%%
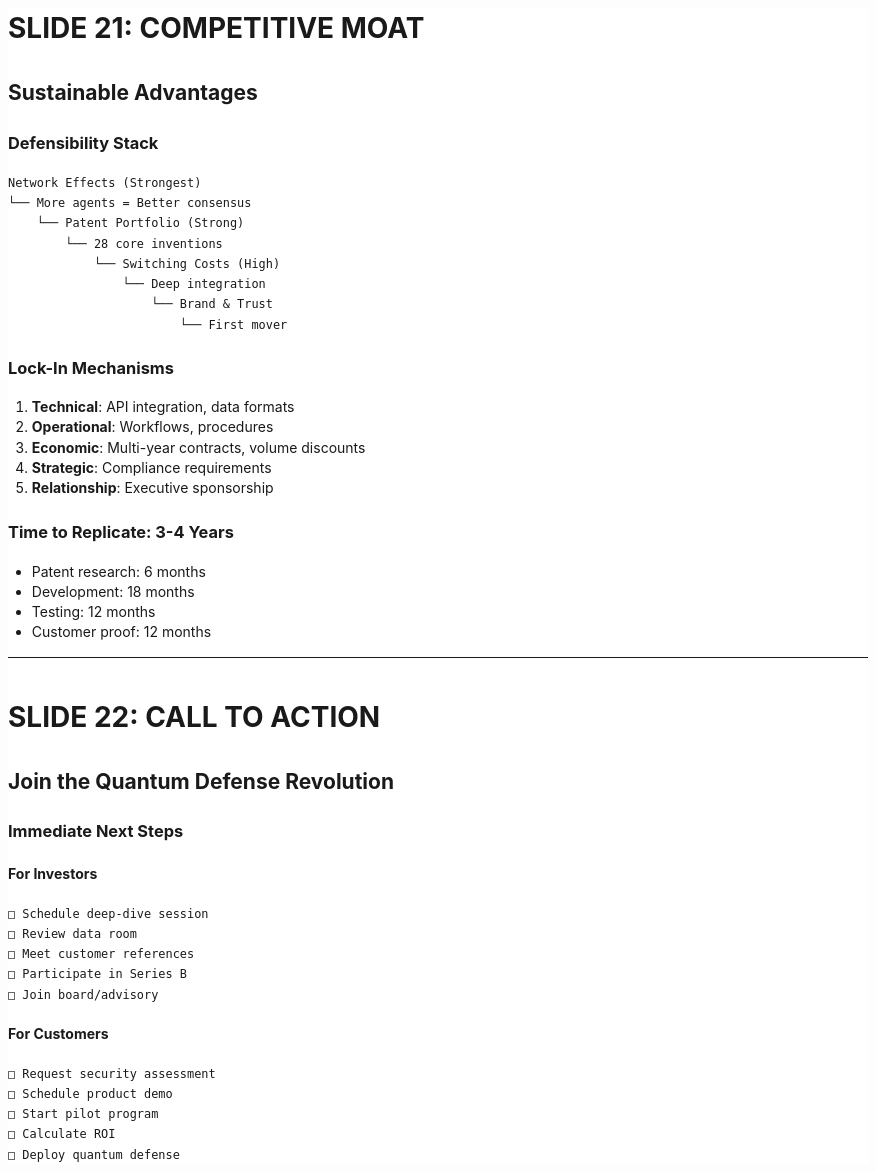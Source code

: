 
# SLIDE 21: COMPETITIVE MOAT

## Sustainable Advantages

### Defensibility Stack
```
Network Effects (Strongest)
└── More agents = Better consensus
    └── Patent Portfolio (Strong)
        └── 28 core inventions
            └── Switching Costs (High)
                └── Deep integration
                    └── Brand & Trust
                        └── First mover
```

### Lock-In Mechanisms
1. **Technical**: API integration, data formats
2. **Operational**: Workflows, procedures
3. **Economic**: Multi-year contracts, volume discounts
4. **Strategic**: Compliance requirements
5. **Relationship**: Executive sponsorship

### Time to Replicate: 3-4 Years
- Patent research: 6 months
- Development: 18 months
- Testing: 12 months
- Customer proof: 12 months

---

# SLIDE 22: CALL TO ACTION

## Join the Quantum Defense Revolution

### Immediate Next Steps

#### For Investors
```
□ Schedule deep-dive session
□ Review data room
□ Meet customer references  
□ Participate in Series B
□ Join board/advisory
```

#### For Customers
```
□ Request security assessment
□ Schedule product demo
□ Start pilot program
□ Calculate ROI
□ Deploy quantum defense
```
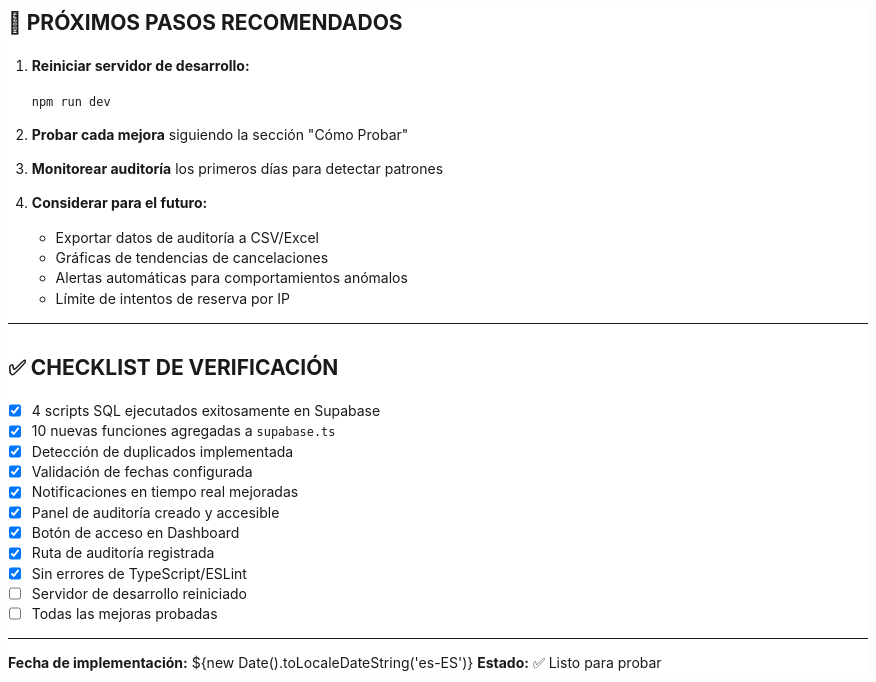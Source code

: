 
## 🎯 PRÓXIMOS PASOS RECOMENDADOS

1. **Reiniciar servidor de desarrollo:**
   ```bash
   npm run dev
   ```

2. **Probar cada mejora** siguiendo la sección "Cómo Probar"

3. **Monitorear auditoría** los primeros días para detectar patrones

4. **Considerar para el futuro:**
   - Exportar datos de auditoría a CSV/Excel
   - Gráficas de tendencias de cancelaciones
   - Alertas automáticas para comportamientos anómalos
   - Límite de intentos de reserva por IP

---

## ✅ CHECKLIST DE VERIFICACIÓN

- [x] 4 scripts SQL ejecutados exitosamente en Supabase
- [x] 10 nuevas funciones agregadas a `supabase.ts`
- [x] Detección de duplicados implementada
- [x] Validación de fechas configurada
- [x] Notificaciones en tiempo real mejoradas
- [x] Panel de auditoría creado y accesible
- [x] Botón de acceso en Dashboard
- [x] Ruta de auditoría registrada
- [x] Sin errores de TypeScript/ESLint
- [ ] Servidor de desarrollo reiniciado
- [ ] Todas las mejoras probadas

---

**Fecha de implementación:** ${new Date().toLocaleDateString('es-ES')}
**Estado:** ✅ Listo para probar
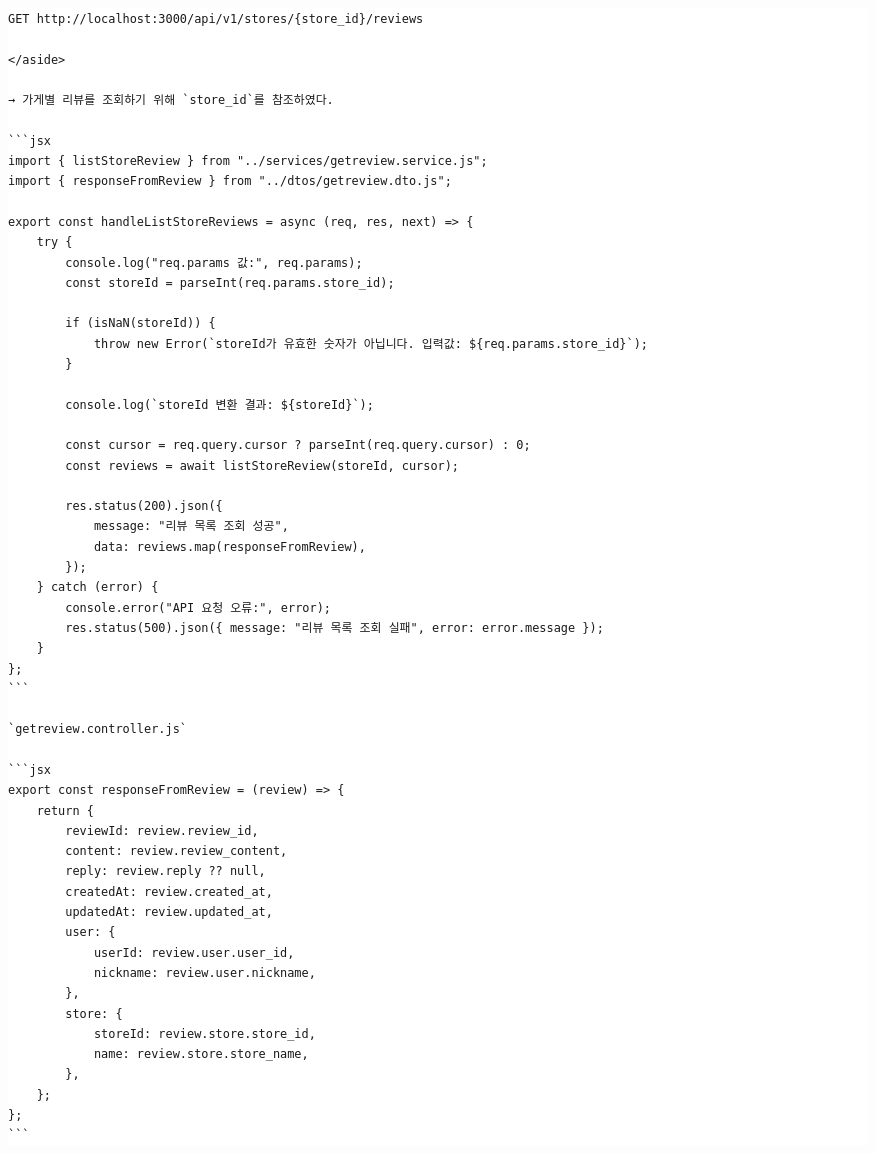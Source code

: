     GET http://localhost:3000/api/v1/stores/{store_id}/reviews
    
    </aside>
    
    → 가게별 리뷰를 조회하기 위해 `store_id`를 참조하였다.
    
    ```jsx
    import { listStoreReview } from "../services/getreview.service.js"; 
    import { responseFromReview } from "../dtos/getreview.dto.js";
    
    export const handleListStoreReviews = async (req, res, next) => {
        try {
            console.log("req.params 값:", req.params); 
            const storeId = parseInt(req.params.store_id); 
    
            if (isNaN(storeId)) {
                throw new Error(`storeId가 유효한 숫자가 아닙니다. 입력값: ${req.params.store_id}`);
            }
    
            console.log(`storeId 변환 결과: ${storeId}`);
    
            const cursor = req.query.cursor ? parseInt(req.query.cursor) : 0;
            const reviews = await listStoreReview(storeId, cursor);
    
            res.status(200).json({
                message: "리뷰 목록 조회 성공",
                data: reviews.map(responseFromReview),
            });
        } catch (error) {
            console.error("API 요청 오류:", error);
            res.status(500).json({ message: "리뷰 목록 조회 실패", error: error.message });
        }
    };
    ```
    
    `getreview.controller.js`
    
    ```jsx
    export const responseFromReview = (review) => {
        return {
            reviewId: review.review_id,
            content: review.review_content,
            reply: review.reply ?? null, 
            createdAt: review.created_at,
            updatedAt: review.updated_at,
            user: {
                userId: review.user.user_id,
                nickname: review.user.nickname, 
            },
            store: {
                storeId: review.store.store_id,
                name: review.store.store_name, 
            },
        };
    };
    ```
%%
### Work item
Your output should be the full set of entries above, restated word for word and free of pictures.

### Answer to this problem
Source code

: 
# SLIDE 21: COMPETITIVE MOAT

## Sustainable Advantages

### Defensibility Stack
```
Network Effects (Strongest)
└── More agents = Better consensus
    └── Patent Portfolio (Strong)
        └── 28 core inventions
            └── Switching Costs (High)
                └── Deep integration
                    └── Brand & Trust
                        └── First mover
```

### Lock-In Mechanisms
1. **Technical**: API integration, data formats
2. **Operational**: Workflows, procedures
3. **Economic**: Multi-year contracts, volume discounts
4. **Strategic**: Compliance requirements
5. **Relationship**: Executive sponsorship

### Time to Replicate: 3-4 Years
- Patent research: 6 months
- Development: 18 months
- Testing: 12 months
- Customer proof: 12 months

---

# SLIDE 22: CALL TO ACTION

## Join the Quantum Defense Revolution

### Immediate Next Steps

#### For Investors
```
□ Schedule deep-dive session
□ Review data room
□ Meet customer references  
□ Participate in Series B
□ Join board/advisory
```

#### For Customers
```
□ Request security assessment
□ Schedule product demo
□ Start pilot program
□ Calculate ROI
□ Deploy quantum defense
```
Source code

: 
## 🎯 PRÓXIMOS PASOS RECOMENDADOS

1. **Reiniciar servidor de desarrollo:**
   ```bash
   npm run dev
   ```

2. **Probar cada mejora** siguiendo la sección "Cómo Probar"

3. **Monitorear auditoría** los primeros días para detectar patrones

4. **Considerar para el futuro:**
   - Exportar datos de auditoría a CSV/Excel
   - Gráficas de tendencias de cancelaciones
   - Alertas automáticas para comportamientos anómalos
   - Límite de intentos de reserva por IP

---

## ✅ CHECKLIST DE VERIFICACIÓN

- [x] 4 scripts SQL ejecutados exitosamente en Supabase
- [x] 10 nuevas funciones agregadas a `supabase.ts`
- [x] Detección de duplicados implementada
- [x] Validación de fechas configurada
- [x] Notificaciones en tiempo real mejoradas
- [x] Panel de auditoría creado y accesible
- [x] Botón de acceso en Dashboard
- [x] Ruta de auditoría registrada
- [x] Sin errores de TypeScript/ESLint
- [ ] Servidor de desarrollo reiniciado
- [ ] Todas las mejoras probadas

---

**Fecha de implementación:** ${new Date().toLocaleDateString('es-ES')}
**Estado:** ✅ Listo para probar
Source code

:     GET http://localhost:3000/api/v1/stores/{store_id}/reviews
    
    </aside>
    
    → 가게별 리뷰를 조회하기 위해 `store_id`를 참조하였다.
    
    ```jsx
    import { listStoreReview } from "../services/getreview.service.js"; 
    import { responseFromReview } from "../dtos/getreview.dto.js";
    
    export const handleListStoreReviews = async (req, res, next) => {
        try {
            console.log("req.params 값:", req.params); 
            const storeId = parseInt(req.params.store_id); 
    
            if (isNaN(storeId)) {
                throw new Error(`storeId가 유효한 숫자가 아닙니다. 입력값: ${req.params.store_id}`);
            }
    
            console.log(`storeId 변환 결과: ${storeId}`);
    
            const cursor = req.query.cursor ? parseInt(req.query.cursor) : 0;
            const reviews = await listStoreReview(storeId, cursor);
    
            res.status(200).json({
                message: "리뷰 목록 조회 성공",
                data: reviews.map(responseFromReview),
            });
        } catch (error) {
            console.error("API 요청 오류:", error);
            res.status(500).json({ message: "리뷰 목록 조회 실패", error: error.message });
        }
    };
    ```
    
    `getreview.controller.js`
    
    ```jsx
    export const responseFromReview = (review) => {
        return {
            reviewId: review.review_id,
            content: review.review_content,
            reply: review.reply ?? null, 
            createdAt: review.created_at,
            updatedAt: review.updated_at,
            user: {
                userId: review.user.user_id,
                nickname: review.user.nickname, 
            },
            store: {
                storeId: review.store.store_id,
                name: review.store.store_name, 
            },
        };
    };
    ```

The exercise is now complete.